LITURGIE DE LA PAROLE

HOMÉLIE DU PAPE BENOÎT XVI

Basilique "San Bartolomeo all'Isola Tiberina"
Lundi 7 avril 2008

 

Chers frères et sœurs,

Nous pouvons considérer notre rencontre dans l'antique basilique "San Bartolomeo all'Isola Tiberina" comme un pèlerinage en mémoire des martyrs du XX siècle, innombrables hommes et femmes, célèbres ou non, qui, tout au long du XX siècle, ont versé leur sang pour le Seigneur. Un pèlerinage guidé par la Parole de Dieu qui, comme lampe pour nos pas, lumière sur notre chemin (cf.
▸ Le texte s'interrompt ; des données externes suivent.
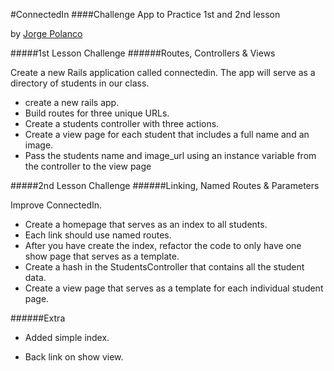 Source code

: #ConnectedIn
####Challenge App to Practice 1st and 2nd lesson


by [Jorge Polanco](http://www.drjorgepolanco.com)

#####1st Lesson Challenge
######Routes, Controllers & Views

Create a new Rails application called connectedin. The app will serve as a directory of students in our class.

- create a new rails app.
- Build routes for three unique URLs.
- Create a students controller with three actions.
- Create a view page for each student that includes a full name and an image.
- Pass the students name and image_url using an instance variable from the controller to the view page


#####2nd Lesson Challenge
######Linking, Named Routes & Parameters

Improve ConnectedIn.

- Create a homepage that serves as an index to all students.
- Each link should use named routes.
- After you have create the index, refactor the code to only have one show page that serves as a template.
- Create a hash in the StudentsController that contains all the student data.
- Create a view page that serves as a template for each individual student page.


######Extra

- Added simple index.

- Back link on show view.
Ps 119, 105), éclaire avec sa lumière la vie de chaque croyant. Ce temple fut destiné par mon bien-aimé prédécesseur Jean-Paul II à être un lieu de mémoire des martyrs du XX siècle et il fut confié à la communauté de Sant'Egidio, qui, cette année, rend grâce au Seigneur pour le quarantième anniversaire de ses débuts. Je salue avec affection Messieurs les cardinaux et les évêques qui ont voulu participer à cette liturgie. Je salue le professeur Andrea Riccardi, fondateur de la communauté de Sant'Egidio, et je le remercie pour les paroles qu'il m'a adressées; je salue le professeur Marco Impagliazzo, président de la communauté, son assistant, Mgr Matteo Zuppi, ainsi que Mgr Vincenzo Paglia, évêque de Terni-Narni-Amelia.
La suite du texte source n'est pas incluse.